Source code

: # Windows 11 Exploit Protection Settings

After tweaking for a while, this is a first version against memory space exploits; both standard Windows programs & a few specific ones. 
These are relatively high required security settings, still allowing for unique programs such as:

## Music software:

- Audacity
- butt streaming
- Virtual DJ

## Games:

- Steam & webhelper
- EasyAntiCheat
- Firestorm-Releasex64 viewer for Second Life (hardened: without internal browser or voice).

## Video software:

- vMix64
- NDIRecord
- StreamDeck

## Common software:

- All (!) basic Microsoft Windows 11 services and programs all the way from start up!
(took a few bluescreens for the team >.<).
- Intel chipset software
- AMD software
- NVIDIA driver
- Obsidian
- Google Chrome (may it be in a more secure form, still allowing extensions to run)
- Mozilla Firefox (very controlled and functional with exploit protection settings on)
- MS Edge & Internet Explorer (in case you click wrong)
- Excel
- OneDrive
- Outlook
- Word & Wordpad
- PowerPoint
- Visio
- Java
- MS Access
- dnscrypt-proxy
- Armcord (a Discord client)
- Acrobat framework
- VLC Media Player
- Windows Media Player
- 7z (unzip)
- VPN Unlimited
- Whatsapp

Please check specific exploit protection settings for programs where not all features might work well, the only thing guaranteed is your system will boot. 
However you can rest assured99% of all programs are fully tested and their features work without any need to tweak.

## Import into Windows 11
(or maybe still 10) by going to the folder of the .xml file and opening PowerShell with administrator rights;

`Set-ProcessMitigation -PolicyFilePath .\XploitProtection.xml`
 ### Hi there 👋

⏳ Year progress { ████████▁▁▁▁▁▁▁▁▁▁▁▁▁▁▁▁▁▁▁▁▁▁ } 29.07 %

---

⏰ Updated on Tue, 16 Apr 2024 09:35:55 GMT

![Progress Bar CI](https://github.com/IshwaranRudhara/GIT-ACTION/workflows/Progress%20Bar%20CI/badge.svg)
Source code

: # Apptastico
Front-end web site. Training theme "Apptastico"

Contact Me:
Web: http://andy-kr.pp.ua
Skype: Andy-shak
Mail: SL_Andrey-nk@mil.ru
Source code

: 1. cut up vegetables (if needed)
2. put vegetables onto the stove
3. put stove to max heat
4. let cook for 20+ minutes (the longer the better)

..........

TASK DETAILS:
Every line above from the line with "(or maybe still" to the line with "3. put stove to max heat", inclusive, must be returned exactly; no other line belongs in the reply.

TASK SOLUTION:
(or maybe still 10) by going to the folder of the .xml file and opening PowerShell with administrator rights;

`Set-ProcessMitigation -PolicyFilePath .\XploitProtection.xml`
 ### Hi there 👋

⏳ Year progress { ████████▁▁▁▁▁▁▁▁▁▁▁▁▁▁▁▁▁▁▁▁▁▁ } 29.07 %

---

⏰ Updated on Tue, 16 Apr 2024 09:35:55 GMT

![Progress Bar CI](https://github.com/IshwaranRudhara/GIT-ACTION/workflows/Progress%20Bar%20CI/badge.svg)
Source code

: # Apptastico
Front-end web site. Training theme "Apptastico"

Contact Me:
Web: http://andy-kr.pp.ua
Skype: Andy-shak
Mail: SL_Andrey-nk@mil.ru
Source code

: 1. cut up vegetables (if needed)
2. put vegetables onto the stove
3. put stove to max heat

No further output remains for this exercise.